Tete Morena Dijana

Personal information
- Nationality: South African
- Born: 16 May 1988 (age 38)

= Tete Dijana =

South African ultramarathon runner (born 1988)

Tete Morena Dijana (born ) is a South African ultramarathon runner who won the Comrades Marathon in 2022, 2023 and 2025.

Originally from Mahikeng in the North West province, Dijana quit his job as a security guard at North-West University to focus on running.

== Career ==

In his debut Comrades Marathon in 2019, Dijana finished in 50th place with a time of 6:25:03 and earned a silver medal. (Note: At the Comrades Marathon, a finish time under 7:30 qualifies a runner for a silver medal or better.)

Dijana joined the Nedbank Running Club in 2022. He finished second in the 2022 Nedbank Breaking Barriers 50 km, one place ahead of Edward Mothibi, a Nedbank teammate and the winner of the 2019 Comrades Marathon.

At the 2022 Comrades Marathon (down run), Dijana and Mothibi ran together as the race leaders during part of the second half of the race.

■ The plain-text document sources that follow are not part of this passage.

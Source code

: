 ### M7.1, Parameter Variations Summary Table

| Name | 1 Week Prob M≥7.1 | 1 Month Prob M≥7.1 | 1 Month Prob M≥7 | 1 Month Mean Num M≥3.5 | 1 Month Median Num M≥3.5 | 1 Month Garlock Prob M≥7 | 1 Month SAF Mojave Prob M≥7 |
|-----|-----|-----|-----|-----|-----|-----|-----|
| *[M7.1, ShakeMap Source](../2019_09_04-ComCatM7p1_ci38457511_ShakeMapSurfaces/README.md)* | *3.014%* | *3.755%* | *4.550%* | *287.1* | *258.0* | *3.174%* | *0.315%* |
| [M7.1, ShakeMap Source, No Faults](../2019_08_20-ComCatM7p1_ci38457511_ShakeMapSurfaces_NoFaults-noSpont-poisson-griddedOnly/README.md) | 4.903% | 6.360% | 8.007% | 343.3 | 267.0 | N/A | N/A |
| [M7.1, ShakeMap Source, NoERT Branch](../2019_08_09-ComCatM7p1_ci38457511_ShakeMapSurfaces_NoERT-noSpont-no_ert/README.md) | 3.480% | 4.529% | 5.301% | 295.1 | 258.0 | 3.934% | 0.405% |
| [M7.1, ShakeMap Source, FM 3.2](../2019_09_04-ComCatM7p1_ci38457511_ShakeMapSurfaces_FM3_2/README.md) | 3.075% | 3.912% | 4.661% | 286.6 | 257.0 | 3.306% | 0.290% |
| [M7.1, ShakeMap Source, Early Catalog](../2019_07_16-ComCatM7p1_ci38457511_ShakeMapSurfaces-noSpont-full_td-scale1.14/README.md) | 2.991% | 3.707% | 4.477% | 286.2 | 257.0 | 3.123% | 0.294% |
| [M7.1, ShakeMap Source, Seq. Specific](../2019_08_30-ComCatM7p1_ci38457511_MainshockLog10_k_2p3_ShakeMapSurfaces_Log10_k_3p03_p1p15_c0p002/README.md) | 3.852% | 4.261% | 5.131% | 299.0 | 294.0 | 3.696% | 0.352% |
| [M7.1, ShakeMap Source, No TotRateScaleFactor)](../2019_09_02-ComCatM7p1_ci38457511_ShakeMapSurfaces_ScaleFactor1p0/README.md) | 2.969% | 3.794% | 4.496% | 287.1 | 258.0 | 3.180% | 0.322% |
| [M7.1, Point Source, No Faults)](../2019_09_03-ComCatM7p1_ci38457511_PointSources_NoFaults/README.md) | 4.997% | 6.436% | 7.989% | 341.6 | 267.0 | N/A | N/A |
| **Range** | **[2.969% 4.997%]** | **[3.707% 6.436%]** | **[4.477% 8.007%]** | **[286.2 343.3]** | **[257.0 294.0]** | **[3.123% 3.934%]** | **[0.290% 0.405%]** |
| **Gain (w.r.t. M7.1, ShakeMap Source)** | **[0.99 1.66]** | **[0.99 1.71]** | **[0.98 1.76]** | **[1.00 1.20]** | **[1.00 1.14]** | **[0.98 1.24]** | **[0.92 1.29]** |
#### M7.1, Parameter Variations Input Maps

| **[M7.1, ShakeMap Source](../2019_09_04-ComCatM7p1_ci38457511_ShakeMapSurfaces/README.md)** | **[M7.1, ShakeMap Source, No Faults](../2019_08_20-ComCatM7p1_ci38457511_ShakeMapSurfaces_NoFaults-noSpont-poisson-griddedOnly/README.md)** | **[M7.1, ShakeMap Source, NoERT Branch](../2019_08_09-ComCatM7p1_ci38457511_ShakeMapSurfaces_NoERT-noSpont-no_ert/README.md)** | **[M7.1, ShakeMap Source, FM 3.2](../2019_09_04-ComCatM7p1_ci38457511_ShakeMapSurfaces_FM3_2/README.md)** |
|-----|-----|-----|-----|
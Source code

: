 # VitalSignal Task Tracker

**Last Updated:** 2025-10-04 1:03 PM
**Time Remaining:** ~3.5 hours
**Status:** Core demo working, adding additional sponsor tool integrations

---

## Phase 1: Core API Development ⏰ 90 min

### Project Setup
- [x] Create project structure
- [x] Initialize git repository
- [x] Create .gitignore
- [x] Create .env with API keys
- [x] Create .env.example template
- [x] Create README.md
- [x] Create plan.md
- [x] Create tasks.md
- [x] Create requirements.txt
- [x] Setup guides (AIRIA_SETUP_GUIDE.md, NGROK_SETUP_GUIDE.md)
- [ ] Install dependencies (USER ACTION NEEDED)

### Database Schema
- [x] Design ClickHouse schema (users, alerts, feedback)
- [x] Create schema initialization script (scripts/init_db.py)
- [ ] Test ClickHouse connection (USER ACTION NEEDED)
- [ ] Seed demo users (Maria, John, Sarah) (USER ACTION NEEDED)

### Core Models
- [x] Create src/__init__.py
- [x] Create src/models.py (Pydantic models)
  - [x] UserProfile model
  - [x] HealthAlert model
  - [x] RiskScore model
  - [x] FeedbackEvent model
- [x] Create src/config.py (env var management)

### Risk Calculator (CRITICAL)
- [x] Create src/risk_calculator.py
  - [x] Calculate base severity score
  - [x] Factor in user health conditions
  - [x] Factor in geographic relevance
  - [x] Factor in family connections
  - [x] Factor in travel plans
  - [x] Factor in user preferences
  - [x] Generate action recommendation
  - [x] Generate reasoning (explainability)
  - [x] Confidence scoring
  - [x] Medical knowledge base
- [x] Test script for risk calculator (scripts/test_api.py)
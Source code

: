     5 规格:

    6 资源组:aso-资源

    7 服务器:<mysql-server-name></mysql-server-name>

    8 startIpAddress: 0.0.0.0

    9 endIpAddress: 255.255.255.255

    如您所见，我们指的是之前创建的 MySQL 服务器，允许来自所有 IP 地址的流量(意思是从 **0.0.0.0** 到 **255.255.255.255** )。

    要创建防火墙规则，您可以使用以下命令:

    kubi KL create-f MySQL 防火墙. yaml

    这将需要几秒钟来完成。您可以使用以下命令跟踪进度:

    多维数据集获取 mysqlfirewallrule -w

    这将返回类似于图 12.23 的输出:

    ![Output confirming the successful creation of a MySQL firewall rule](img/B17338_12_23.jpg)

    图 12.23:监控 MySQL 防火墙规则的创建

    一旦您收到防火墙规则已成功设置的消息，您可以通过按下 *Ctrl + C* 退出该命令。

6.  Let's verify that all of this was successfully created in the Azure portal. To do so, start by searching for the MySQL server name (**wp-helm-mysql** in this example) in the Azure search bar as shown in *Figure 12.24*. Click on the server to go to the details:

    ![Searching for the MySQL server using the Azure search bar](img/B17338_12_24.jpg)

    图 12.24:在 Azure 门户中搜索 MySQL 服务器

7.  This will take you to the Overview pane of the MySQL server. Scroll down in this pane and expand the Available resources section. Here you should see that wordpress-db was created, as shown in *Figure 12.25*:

Eventually, Dijana broke away with less than 10 km to go, and won the race with a time of 5:30:38, over three minutes ahead of Mothibi, who finished in second place. (Note: This was Dijana's second Comrades Marathon; the race was cancelled in 2020 and 2021 due to the coronavirus pandemic.)

Tete Dijana and Gerda Steyn had a record-breaking run at 2023 Comrades Marathon (down run) as they emerged as winners in the Men and Women categories.

After a difficult 2024 Comrades (up run) where he entered as favourite to win a hat-trick but ultimately finished 14th, he returned to the down run in 2025 winning his third title.